# When are observations not weakly exchangeable?

In the book "Common errors in statistics" https://www.amazon.com/Common-Errors-Statistics-Avoid-Them/dp/1118294394, I read the following statement

Permutation tests only yield exact significance levels if the labels on the observations are weakly exchangeable under the null hypothesis. Thus, they cannot be successfully applied to the coefficients in a multivariate regression.

I don't think I understand what is meant by "weakly exchangeable observations". What would be an example where they are weakly exchangeable? What would be a more concrete counterexample than the coefficients in a multivariate regression? What kind of (invalid) permutation test could be applied to the coefficients in a multivariate regression at all?

As a subquestion: In my current analysis, I am doing a metastudy and I am considering a permutation test. Each observation is a result published in a separate primary study. Can I assume that my observations are weakly exchangeable? (I think yes, because each result can have been found in any other primary study).

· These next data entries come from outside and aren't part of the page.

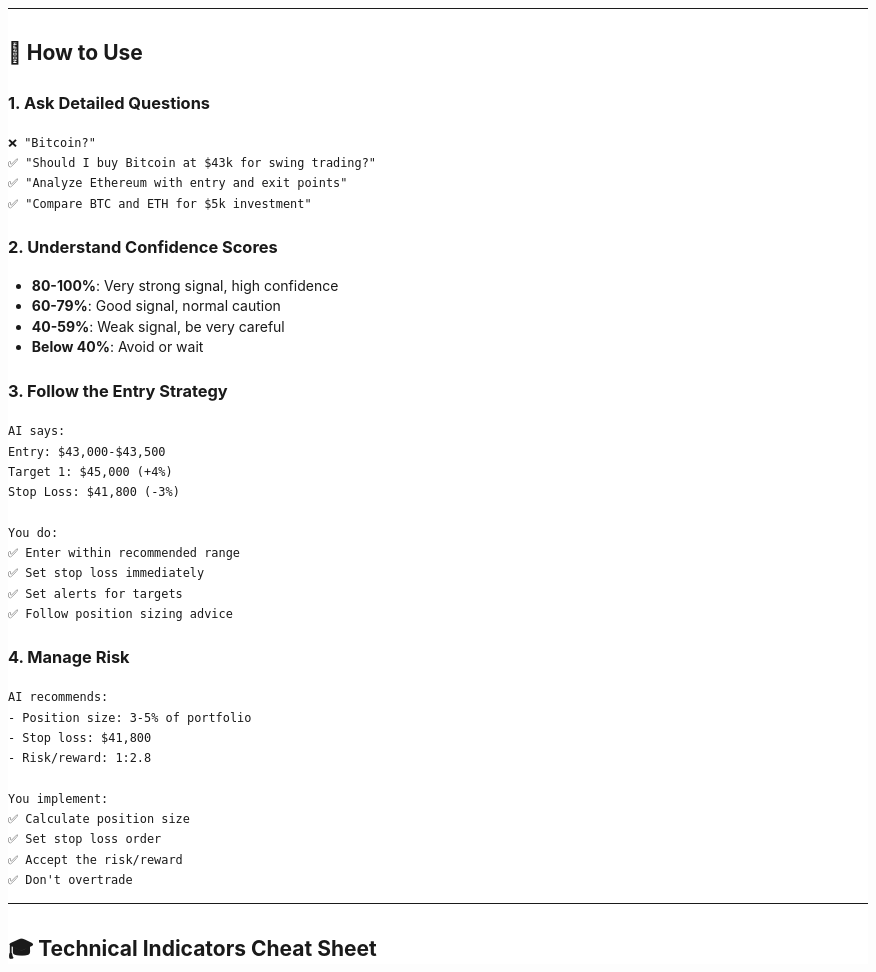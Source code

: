 
---

## 🚀 How to Use

### **1. Ask Detailed Questions**
```
❌ "Bitcoin?"
✅ "Should I buy Bitcoin at $43k for swing trading?"
✅ "Analyze Ethereum with entry and exit points"
✅ "Compare BTC and ETH for $5k investment"
```

### **2. Understand Confidence Scores**
- **80-100%**: Very strong signal, high confidence
- **60-79%**: Good signal, normal caution
- **40-59%**: Weak signal, be very careful
- **Below 40%**: Avoid or wait

### **3. Follow the Entry Strategy**
```
AI says:
Entry: $43,000-$43,500
Target 1: $45,000 (+4%)
Stop Loss: $41,800 (-3%)

You do:
✅ Enter within recommended range
✅ Set stop loss immediately
✅ Set alerts for targets
✅ Follow position sizing advice
```

### **4. Manage Risk**
```
AI recommends:
- Position size: 3-5% of portfolio
- Stop loss: $41,800
- Risk/reward: 1:2.8

You implement:
✅ Calculate position size
✅ Set stop loss order
✅ Accept the risk/reward
✅ Don't overtrade
```

---

## 🎓 Technical Indicators Cheat Sheet
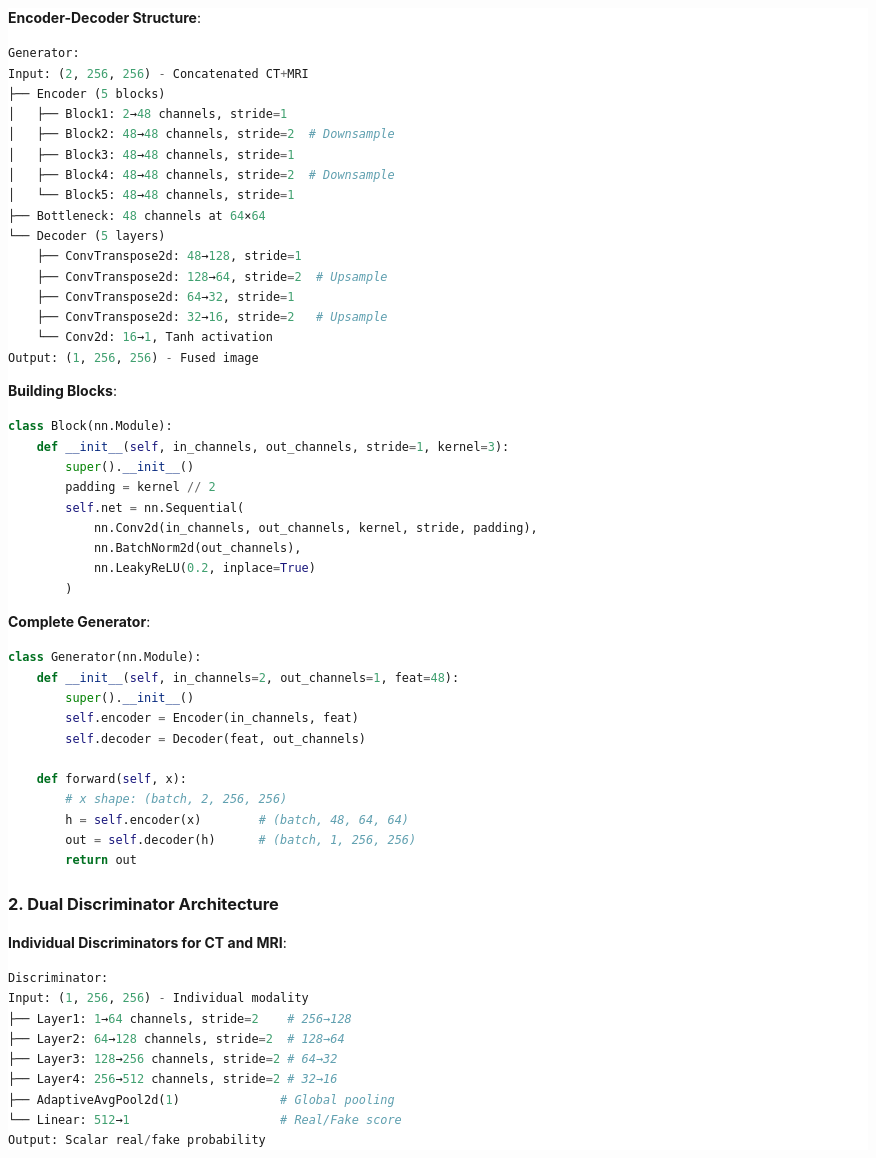 **Encoder-Decoder Structure**:
```python
Generator:
Input: (2, 256, 256) - Concatenated CT+MRI
├── Encoder (5 blocks)
│   ├── Block1: 2→48 channels, stride=1
│   ├── Block2: 48→48 channels, stride=2  # Downsample
│   ├── Block3: 48→48 channels, stride=1
│   ├── Block4: 48→48 channels, stride=2  # Downsample  
│   └── Block5: 48→48 channels, stride=1
├── Bottleneck: 48 channels at 64×64
└── Decoder (5 layers)
    ├── ConvTranspose2d: 48→128, stride=1
    ├── ConvTranspose2d: 128→64, stride=2  # Upsample
    ├── ConvTranspose2d: 64→32, stride=1
    ├── ConvTranspose2d: 32→16, stride=2   # Upsample
    └── Conv2d: 16→1, Tanh activation
Output: (1, 256, 256) - Fused image
```

**Building Blocks**:
```python
class Block(nn.Module):
    def __init__(self, in_channels, out_channels, stride=1, kernel=3):
        super().__init__()
        padding = kernel // 2
        self.net = nn.Sequential(
            nn.Conv2d(in_channels, out_channels, kernel, stride, padding),
            nn.BatchNorm2d(out_channels),
            nn.LeakyReLU(0.2, inplace=True)
        )
```

**Complete Generator**:
```python
class Generator(nn.Module):
    def __init__(self, in_channels=2, out_channels=1, feat=48):
        super().__init__()
        self.encoder = Encoder(in_channels, feat)
        self.decoder = Decoder(feat, out_channels)
    
    def forward(self, x):
        # x shape: (batch, 2, 256, 256)
        h = self.encoder(x)        # (batch, 48, 64, 64)
        out = self.decoder(h)      # (batch, 1, 256, 256)
        return out
```

### 2. Dual Discriminator Architecture

**Individual Discriminators for CT and MRI**:
```python
Discriminator:
Input: (1, 256, 256) - Individual modality
├── Layer1: 1→64 channels, stride=2    # 256→128
├── Layer2: 64→128 channels, stride=2  # 128→64
├── Layer3: 128→256 channels, stride=2 # 64→32
├── Layer4: 256→512 channels, stride=2 # 32→16
├── AdaptiveAvgPool2d(1)              # Global pooling
└── Linear: 512→1                     # Real/Fake score
Output: Scalar real/fake probability
```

• Have you seen a definition of (weak) exchangeability? May 6, 2016 at 13:44
• No, I tried to search for it, but got mostly papers on something called Hoeffding-ANOVA decompositions (which apply the concept, don't define it) and a google book result for the exact book I cited. May 6, 2016 at 13:48
• Did you read the wikipedia article on exchangeability? May 6, 2016 at 14:06
• Beware, there are some issues here: 1. As it says in the quote the requirement of weak exchangeability only applies under the null. 2. the notion applies to the random variables from which the observations are drawn, not to the observed values. 3. You can't necessarily tell if it's satisfied - the actual random variables from which the observations were drawn might not obey that requirement (because if the null is false they won't be exchangeable) - it (like the stronger condition of i.i.d) is an assumption you might be able to give some argument for. May 6, 2016 at 14:08
• I discuss permutation testing (with a little handwaving) in the univariate regression case here; that might help for some context. Whether you could do it in the multivariate context would depend on what things you treated as the random variables you were trying to exchange, and what the null was. May 6, 2016 at 14:22

I did not see this term before, but my guess is that it is used in opposition to the term "infinitely exchangeable". The latest is necessary for the deFinetti representation theorem. As you have seen this term in the context of permutation tests, thst seems reasonable, since permutation tests do not need the stronger infinite exchangeability, as it only uses probability calculations for the fixed sample size $$n$$, no asymptotic calculations which might need the stronger concept. See Can someone explain the concept of 'exchangeability'? for more discussion on exchangeability.
More formally, we say that the random vector $$X=(X_1,X_2, \dotsc, X_n)$$ is exchangeable (or weakly exchangeable, if my guess is correct) if all permutations of the components of $$X$$ have the same distribution, that is, $$(X_{\pi 1},X_{\pi 2}, \dotsc, X_{\pi n})$$ have the same distribution as $$X$$ for all permutations $$\pi$$ of $$\{1,2,\dotsc,n\}$$. This condition is not enough for the validity of deFinetti's representation theorem. For that we need infinite exchangeability, meaning that for all $$m>n$$ there exist a random vector $$Y$$, say, of dimension $$m-n$$, such that the distribution of $$(X,Y)$$ is exchangeable in the above sense.
An example where this extension is not possible is an equicorrelated multinormal vector with, say, expectation vector 0 and covariance matrix with all diagonal elements 1 and all off-diagonal elements the value $$\rho <0$$. If this multinormal vector has dimension $$n$$, there is an inequality $$\rho \ge -\frac1{n-1}$$ Say, $$n=3$$ and $$\rho=-0.1$$. The above inequality gives $$\rho \ge -0.5$$, so is fulfilled. But then we try to extend with the new vector $$Y$$, we have the inequality $$-0.1 \ge -\frac1{m-1}$$ which solved give $$m \le 11$$. So we can extend $$X$$ with new components until length 11, but then it stops, so $$X$$ is not infinitely exchangeable. But if my guess is correct, we can say that $$X$$ is weakly exchangeable. And, in the context of permutation tests, that looks reasonable. (In the multaivariate normal equicorrelated case, the condition necessary for infinite exchangeability is that $$\rho \ge 0$$).
Another example of an weakly exchangeable sequence which is not infinitely exchangeable is a multinomial random vector $$X_1, X_2, \dotsc, X_k$$ with probability vector $$(1/k, 1/k, \dotsc, 1/k)$$, since the covariances are negative.